Tuesday, 3 June 2008

The Best Book on the Market

At the Adam Smith's Lost Legacy blog, Gavin Kennedy offers us a review of the book by Eamonn Butler, The Best Book on the Market: how to stop worrying and love the free economy, 2008. Capstone Publishing (a Wiley company), Chichester, ISBN 978-1-906465-05-6.

Kennedy opens his review by noting
This is a 'lightweight'book – only 160 pages including the index – but it delivers a heavyweight message about markets.
Kennedy goes on to say that a number of economists don't actually understand how markets actually work. He writes
Partly, this is because many modern economists have never really studied what makes real markets work. They have won Nobel Prizes, professional acclaim and tenured appointments with publications galore in how markets work in their mathematical world that is devoid of human beings with all their foibles and ill-defined ‘laws of motion’. They should be early readers of the ‘Best Book on the Market'.

In fact, many of them do not believe in markets at all and spend considerable time castigating markets in their lectures, articles, media appearances and conferences, in between their assaults on the political systems they live under, joined by assorted refugees from the collapse of Marxism who have re-surfaced on the wilder shores of the environmental movements.
One only has to look at the likes of Joseph Stiglitz to get the point. Ronald Coase argued against such a view of economics. He has written
What is studied is a system which lives in the minds of economists but not on earth. I have called the result "blackboard economics". The firm and the market appear by name but they lack any substance. The firm in mainstream economic theory has often been described as a "black box". And so it is.
Coase, of course, won his Nobel Prize for pointing out that one thing missing from many of the models in the "mathematical world" is transaction costs.

Kennedy continues by pointing out that these economists need to get out more.
A visit to places where markets are not allowed to work would do wonders for their sense of priorities. Even memories of state-run Britain before Mrs Thatcher’s privatisation programmes (unfortunately blemished by transforming many of them into private monopolies) would stabilise their fantasies about their compulsion to regulate everything, and their passion for controlling the ‘commanding heights of an economy'.
He notes that
Eamonn Butler brings his book to life from the opening paragraphs and lets the reader soak up the vibrant culture of humans in their pursuit of what Adam Smith called their ‘propensity to truck, barter and exchange’.
And also that
Those who have been to China will recognise the ubiquitous street market and the people in it that he describes; he also returns to thoughts about future for the ‘black- haired Lanzhou seamstress’ who fixed his trousers and who probably was working long hours in ‘some sweatshop’ to raise money ‘to run her own business’, which would ‘raise her and hundreds of millions like her out of poverty’.

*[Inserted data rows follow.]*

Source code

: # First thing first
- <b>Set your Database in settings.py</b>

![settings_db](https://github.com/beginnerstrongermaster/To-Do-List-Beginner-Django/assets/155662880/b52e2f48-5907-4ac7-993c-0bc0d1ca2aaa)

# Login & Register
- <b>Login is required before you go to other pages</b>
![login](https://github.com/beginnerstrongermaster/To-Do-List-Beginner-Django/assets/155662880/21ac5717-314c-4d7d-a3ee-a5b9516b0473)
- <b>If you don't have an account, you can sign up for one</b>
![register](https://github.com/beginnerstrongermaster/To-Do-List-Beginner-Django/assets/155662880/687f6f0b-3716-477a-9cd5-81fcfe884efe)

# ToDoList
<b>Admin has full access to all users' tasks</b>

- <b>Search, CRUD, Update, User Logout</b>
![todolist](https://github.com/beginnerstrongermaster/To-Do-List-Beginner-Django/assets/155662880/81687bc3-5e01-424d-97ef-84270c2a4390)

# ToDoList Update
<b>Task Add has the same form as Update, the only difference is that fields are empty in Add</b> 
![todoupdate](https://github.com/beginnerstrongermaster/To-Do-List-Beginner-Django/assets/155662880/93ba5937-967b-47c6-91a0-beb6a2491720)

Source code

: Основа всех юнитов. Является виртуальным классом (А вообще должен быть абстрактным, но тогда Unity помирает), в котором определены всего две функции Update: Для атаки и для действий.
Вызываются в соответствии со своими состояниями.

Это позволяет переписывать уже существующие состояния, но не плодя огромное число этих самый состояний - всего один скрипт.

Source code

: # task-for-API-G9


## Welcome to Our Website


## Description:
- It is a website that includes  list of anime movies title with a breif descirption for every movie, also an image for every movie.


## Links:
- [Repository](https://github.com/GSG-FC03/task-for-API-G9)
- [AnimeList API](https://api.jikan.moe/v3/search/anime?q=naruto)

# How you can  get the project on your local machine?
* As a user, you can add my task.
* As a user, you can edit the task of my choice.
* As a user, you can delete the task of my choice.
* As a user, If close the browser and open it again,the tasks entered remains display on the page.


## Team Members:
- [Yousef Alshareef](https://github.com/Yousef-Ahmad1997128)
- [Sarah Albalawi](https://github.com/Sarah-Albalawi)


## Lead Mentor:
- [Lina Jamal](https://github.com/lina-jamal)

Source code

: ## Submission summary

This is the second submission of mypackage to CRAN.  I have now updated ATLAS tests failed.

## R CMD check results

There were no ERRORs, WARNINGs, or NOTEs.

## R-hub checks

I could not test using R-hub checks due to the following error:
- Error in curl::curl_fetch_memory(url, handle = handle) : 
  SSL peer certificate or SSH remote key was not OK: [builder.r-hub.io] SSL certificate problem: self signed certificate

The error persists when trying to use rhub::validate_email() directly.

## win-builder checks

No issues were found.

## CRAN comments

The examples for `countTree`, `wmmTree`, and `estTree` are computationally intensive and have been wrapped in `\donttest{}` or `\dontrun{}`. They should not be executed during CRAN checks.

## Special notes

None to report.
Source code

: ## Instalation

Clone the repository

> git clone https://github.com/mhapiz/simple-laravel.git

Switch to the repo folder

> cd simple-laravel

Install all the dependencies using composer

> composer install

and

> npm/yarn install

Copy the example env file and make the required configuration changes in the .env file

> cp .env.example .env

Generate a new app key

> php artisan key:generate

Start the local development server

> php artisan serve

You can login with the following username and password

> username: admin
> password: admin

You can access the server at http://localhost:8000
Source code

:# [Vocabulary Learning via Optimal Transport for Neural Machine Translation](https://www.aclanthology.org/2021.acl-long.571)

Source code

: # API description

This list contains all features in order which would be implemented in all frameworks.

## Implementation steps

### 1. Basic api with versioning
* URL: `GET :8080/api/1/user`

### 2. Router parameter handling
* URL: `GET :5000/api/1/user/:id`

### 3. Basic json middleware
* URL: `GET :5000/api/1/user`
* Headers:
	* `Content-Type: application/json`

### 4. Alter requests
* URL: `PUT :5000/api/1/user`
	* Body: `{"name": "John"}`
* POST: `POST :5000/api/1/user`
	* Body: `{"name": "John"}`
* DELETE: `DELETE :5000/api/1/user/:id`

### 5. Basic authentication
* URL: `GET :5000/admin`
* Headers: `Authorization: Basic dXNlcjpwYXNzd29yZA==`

And it will be markets, not politicians who will bring the great transformation about.
This is a point with which, I'm sure, William Easterly would agree: see here and here, for example.

Kennedy writes that
Markets began in exchange, the division of labour and specialisation. Eamonn Butler develops this theme, using Adam Smith’s example of the manufacture of the common labourer’s woollen coat, to highlight the ‘great multitude’ of labourers, involved in spontaneous virtuous cycles that enhances the productive powers of labour, that reduces unit costs of inputs along the lengthening supply chains of output, and moves steadily to opulence as more workers are hired for rising real wages.

Butler notes how prices act as signals to self-interested individuals who learn to serve their own interests by serving the self-interests of others. Markets are not one-way streets, in which one gets all the benefits and the other gets what she gets. Market exchange is a two-way street, in which each gets something they value more than what they give to the other to get it. Otherwise they would not participate, which is the one great universal ‘law’ of markets.

Nobody does other than what they volunteer to do. The author shows how markets operate and why they are a superior and natural arrangement that is embedded deep in the psyche of all humans who participate in them from childhood onwards.
Overall Kennedy says
In nine short chapters or from 12 to 20 pages each, Eamonn Butler takes the reader on a tour de force around the realities of markets, providing practical guidance to markets, much of it excellent material for lecturers at all levels to students on all ages and politicians of all views, as well as those on the multitude of single-issue campaigns, Quangos, NGOs, regulatory bodies, and charities across Britain.
My copy of the book is on order and I'm looking forward to its arrival even more now.